Il Milan che vende Kakà al Real Madrid commette un atto contronatura: e non ci sono spiegazioni che tengano. Detto che un campione così si cede solo a 30-31 anni, avrebbe avuto un senso – magari - spiegare ai tifosi che dopo 20 anni di gestione a tavoletta, il Milan cambia politica: vende Kakà per 70 milioni al Real Madrid e comincia a setacciare il mondo alla sistematica ricerca dei Pato diciottenni (o dei Kakà ventenni) comprabili a poco. Un Ajax in grande stile, per capirci. “Con un po' di bravura potremmo continuare a vincere ancora, magari un po' meno, spendendo molto meno”. Avrebbe potuto essere una spiegazione convincente, ragionevole, e invece no. Kakà viene venduto al Real Madrid, rendendo il club spagnolo praticamente imbattibile (lo stesso errore fatto dalla Juve con la cessione di Ibrahimovic all'Inter), e le spiegazioni date in pasto ai tifosi sono: “Gli offrono troppi soldi” (falso) e “Finalmente un altr'anno potremo vedere Ronaldinho a tempo pieno”. Per la cronaca: liberandosi di Ronaldinho il Barcellona, che un anno fa faceva acqua da tutte le parti, è diventato un transatlantico e in una sola stagione ha vinto Champions, scudetto e Coppa del Re. Non c'è addetto ai lavori che non lo pensi: Ronaldinho non è più un giocatore proponibile ad alti livelli e in campo – tolti 3 o 4 sprazzi, 3 o 4 fiammate – con tutta evidenza è una palla al piede di insostenibile pesantezza.

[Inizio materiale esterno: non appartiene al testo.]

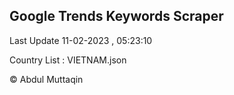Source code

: 

## Google Trends Keywords Scraper 
 
Last Update 11-02-2023 , 05:23:10

Country List :
VIETNAM.json



© Abdul Muttaqin 
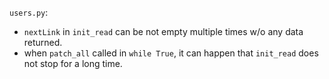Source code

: `users.py`: 
 * `nextLink` in `init_read` can be not empty multiple times w/o any data returned. 
 * when `patch_all` called in `while True`, it can happen that `init_read` does not stop for a long time.
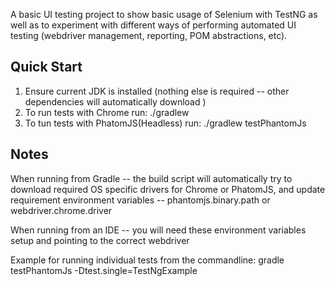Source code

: A basic UI testing project to show basic usage of Selenium with TestNG as well as to experiment with different ways of performing automated UI testing (webdriver management, reporting, POM abstractions, etc).

## Quick Start

1. Ensure current JDK is installed (nothing else is required -- other dependencies will automatically download )
2. To run tests with Chrome run: ./gradlew
3. To tun tests with PhatomJS(Headless) run: ./gradlew testPhantomJs

## Notes

When running from Gradle -- the build script will automatically try to download required OS specific drivers for Chrome or PhatomJS, and update requirement environment variables -- phantomjs.binary.path or webdriver.chrome.driver

When running from an IDE -- you will need these environment variables setup and pointing to the correct webdriver

Example for running individual tests from the commandline: gradle testPhantomJs -Dtest.single=TestNgExample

Il Milan che vende Kakà e riparte da Ronaldinho è una barzelletta. Tra l'altro, se la motivazione della cessione è: “Gli offrono troppi soldi”, questa spiegazione apre le porte, in qualsiasi momento, alla cessione di Pato e domani – ammesso che a Milanello rinascano – a quella dei nuovi Rivera o dei nuovi Baresi o dei nuovi Maldini. Come se non bastasse: il tutto avviene in un momento di deriva morale impressionante, molto lontana dalle abitudini di casa-Milan. Ancelotti messo alla porta e sbertucciato come un goffo pasticcione (e non come l'allenatore capace di vincere 2 Champions in 5 anni), Maldini svillaneggiato e abbandonato a se stesso nel giorno dell'addio, lo stesso Kakà spinto ad andarsene cercando di far passare il messaggio che sia stato lui a spingere per andare a Madrid e non il Milan a portarcelo di peso.
Il Milan che vende Kakà al Real Madrid da domani diventa un'altra cosa. Legittimo, naturalmente, ma è un errore di incalcolabile portata che avrà conseguenze inimmaginabili. Forse Berlusconi avrebbe fatto meglio a vendere il club.